--- INSTRUCTIONS FOR THE TASK ---
Copy each line of the material in which the word "pullback" appears.

--- EXCERPTED DATA ---
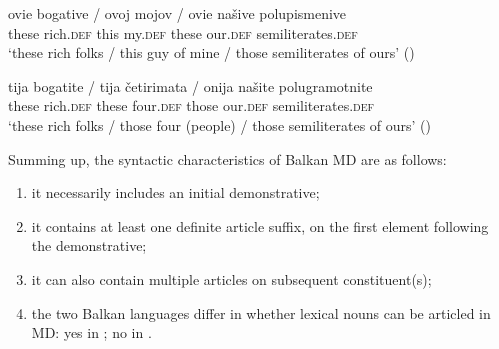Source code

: \documentclass[output=paper]{langscibook}
\begin{document}

\ea \label{bogative}
\gll ovie bogative / ovoj mojov / ovie našive 	polupismenive \\
these rich.\textsc{def} { } this my.\textsc{def} { } these our.\textsc{def} semiliterates.\textsc{def} \\
\glt `these rich folks / this guy of mine / those semiliterates of ours'
\glt \hfill()


\ex \label{bogatite}
\gll tija bogatite / tija četirimata / onija našite 	polugramotnite \\
these rich.\textsc{def} { } these four.\textsc{def} { } those our.\textsc{def} semiliterates.\textsc{def} \\
\glt `these rich folks / those four (people) / those semiliterates of ours'
\glt \hfill()
\z

\noindent Summing up, the syntactic characteristics of Balkan  MD are as follows:

\begin{enumerate}
\item it necessarily includes an initial demonstrative;
\item it  contains at least one definite article suffix, on the first element following the demonstrative;
\item it can also contain multiple articles on subsequent constituent(s);
\item the two Balkan  languages differ in whether lexical nouns can be articled in MD: yes in ; no in .
\end{enumerate}
\end{document}
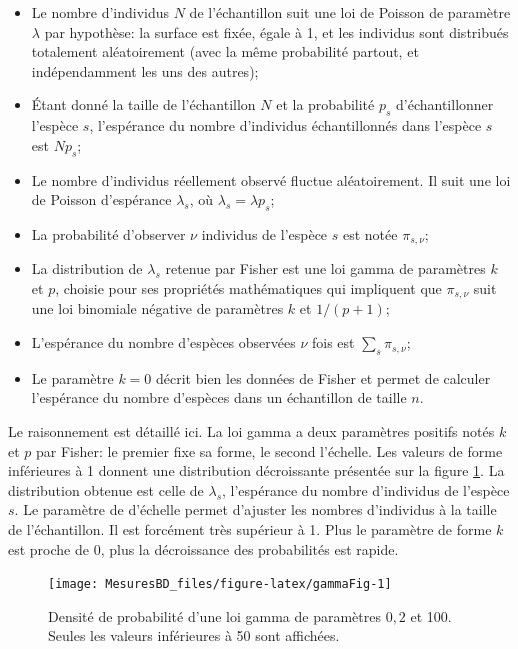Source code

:\documentclass[
  11pt,
  french,
  a4paper,
  extrafontsizes,onecolumn,openright
  ]{memoir}
\providecommand{\tightlist}{%
  \setlength{\itemsep}{0pt}\setlength{\parskip}{0pt}}
\begin{document}
\begin{itemize}
\tightlist
\item
  Le nombre d'individus \(N\) de l'échantillon suit une loi de Poisson de paramètre \(\lambda\) par hypothèse: la surface est fixée, égale à 1, et les individus sont distribués totalement aléatoirement (avec la même probabilité partout, et indépendamment les uns des autres);
\item
  Étant donné la taille de l'échantillon \(N\) et la probabilité \(p_s\) d'échantillonner l'espèce \(s\), l'espérance du nombre d'individus échantillonnés dans l'espèce \(s\) est \(Np_s\);
\item
  Le nombre d'individus réellement observé fluctue aléatoirement.
  Il suit une loi de Poisson d'espérance \(\lambda_s\), où \(\lambda_s=\lambda p_s\);
\item
  La probabilité d'observer \(\nu\) individus de l'espèce \(s\) est notée \({\pi}_{s,\nu}\);
\item
  La distribution de \(\lambda_s\) retenue par Fisher est une loi gamma de paramètres \(k\) et \(p\), choisie pour ses propriétés mathématiques qui impliquent que \({\pi}_{s,\nu}\) suit une loi binomiale négative de paramètres \(k\) et \(1/(p+1)\);
\item
  L'espérance du nombre d'espèces observées \(\nu\) fois est \(\sum_s{{\pi}_{s,\nu}}\);
\item
  Le paramètre \(k=0\) décrit bien les données de Fisher et permet de calculer l'espérance du nombre d'espèces dans un échantillon de taille \(n\).
\end{itemize}

Le raisonnement est détaillé ici.
La loi gamma a deux paramètres positifs notés \(k\) et \(p\) par Fisher: le premier fixe sa forme, le second l'échelle.
Les valeurs de forme inférieures à 1 donnent une distribution décroissante présentée sur la figure \ref{fig:gammaFig}.
La distribution obtenue est celle de \(\lambda_s\), l'espérance du nombre d'individus de l'espèce \(s\).
Le paramètre de d'échelle permet d'ajuster les nombres d'individus à la taille de l'échantillon.
Il est forcément très supérieur à 1.
Plus le paramètre de forme \(k\) est proche de 0, plus la décroissance des probabilités est rapide.



\scriptsize

\begin{figure}

{\centering \texttt{[image: MesuresBD\_files/figure-latex/gammaFig-1]} 

}

\caption{Densité de probabilité d'une loi gamma de paramètres \(0,2\) et 100. Seules les valeurs inférieures à 50 sont affichées.}\label{fig:gammaFig}
\end{figure}
\end{document}
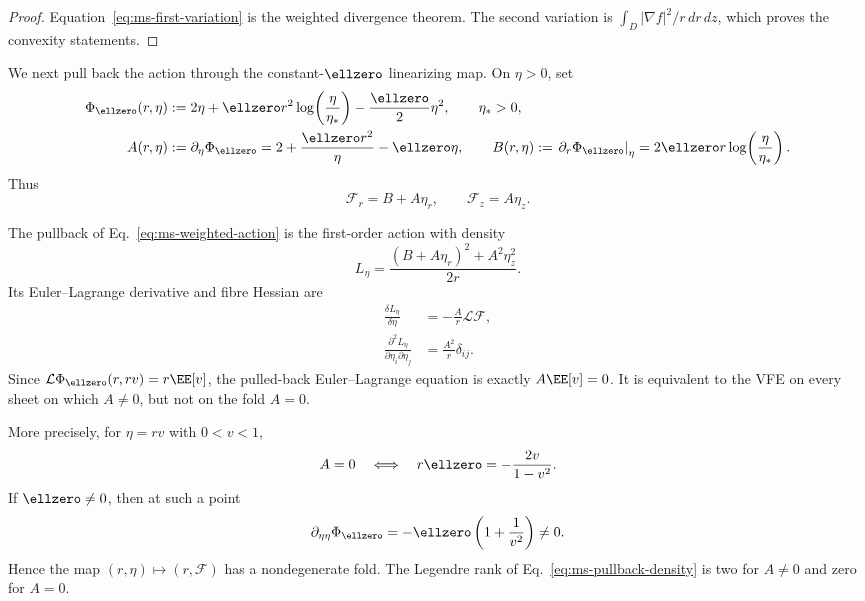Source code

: \begin{proof}
Equation~\eqref{eq:ms-first-variation} is the weighted divergence theorem.
The second variation is $\int_D|\nabla f|^2/r\,dr\,dz$, which proves the
convexity statements.
\end{proof}

We next pull back the action through the constant-$\ellzero$ linearizing
map. On $\eta>0$, set
\begin{align}
\Phi_{\ellzero}(r,\eta)
&:=2\eta+\ellzero r^2\log\!\left(\frac{\eta}{\eta_*}\right)
-\frac{\ellzero}{2}\eta^2,
\qquad \eta_*>0,
\label{eq:ms-Phi-definition}\\
A(r,\eta)
&:=\partial_\eta\Phi_{\ellzero}
=2+\frac{\ellzero r^2}{\eta}-\ellzero\eta,
\qquad
B(r,\eta)
:=\left.\partial_r\Phi_{\ellzero}\right|_\eta
=2\ellzero r\log\!\left(\frac{\eta}{\eta_*}\right).
\label{eq:ms-A-B-definition}
\end{align}
Thus
\begin{equation}
\mathcal F_r=B+A\eta_r,
\qquad
\mathcal F_z=A\eta_z.
\label{eq:ms-Phi-total-derivatives}
\end{equation}

\begin{theorem}
\label{thm:ms-pullback-fold}
The pullback of Eq.~\eqref{eq:ms-weighted-action} is the first-order action
with density
\begin{equation}
L_\eta
=\frac{(B+A\eta_r)^2+A^2\eta_z^2}{2r}.
\label{eq:ms-pullback-density}
\end{equation}
Its Euler--Lagrange derivative and fibre Hessian are
\begin{align}
\frac{\delta L_\eta}{\delta\eta}
&=-\frac{A}{r}\mathcal L\mathcal F,
\label{eq:ms-pullback-EL}\\
\frac{\partial^2L_\eta}{\partial\eta_i\partial\eta_j}
&=\frac{A^2}{r}\delta_{ij}.
\label{eq:ms-pullback-Hessian}
\end{align}
Since $\mathcal L\Phi_{\ellzero}(r,rv)=r\EE[v]$, the pulled-back
Euler--Lagrange equation is exactly $A\EE[v]=0$. It is equivalent to the VFE
on every sheet on which $A\neq0$, but not on the fold $A=0$.

More precisely, for $\eta=rv$ with $0<v<1$,
\begin{equation}
A=0
\quad\Longleftrightarrow\quad
r\ellzero=-\frac{2v}{1-v^2}.
\label{eq:ms-fold-density-root}
\end{equation}
If $\ellzero\neq0$, then at such a point
\begin{equation}
\partial_{\eta\eta}\Phi_{\ellzero}
=-\ellzero\left(1+\frac{1}{v^2}\right)\neq0.
\label{eq:ms-fold-second-derivative}
\end{equation}
Hence the map $(r,\eta)\mapsto(r,\mathcal F)$ has a nondegenerate fold.
The Legendre rank of Eq.~\eqref{eq:ms-pullback-density} is two for $A\neq0$
and zero for $A=0$.
\end{theorem}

--- EXERCISE SOLUTION ---
\label{thm:ms-pullback-fold}
The pullback of Eq.~\eqref{eq:ms-weighted-action} is the first-order action
\label{eq:ms-pullback-density}
\label{eq:ms-pullback-EL}\\
\label{eq:ms-pullback-Hessian}
The Legendre rank of Eq.~\eqref{eq:ms-pullback-density} is two for $A\neq0$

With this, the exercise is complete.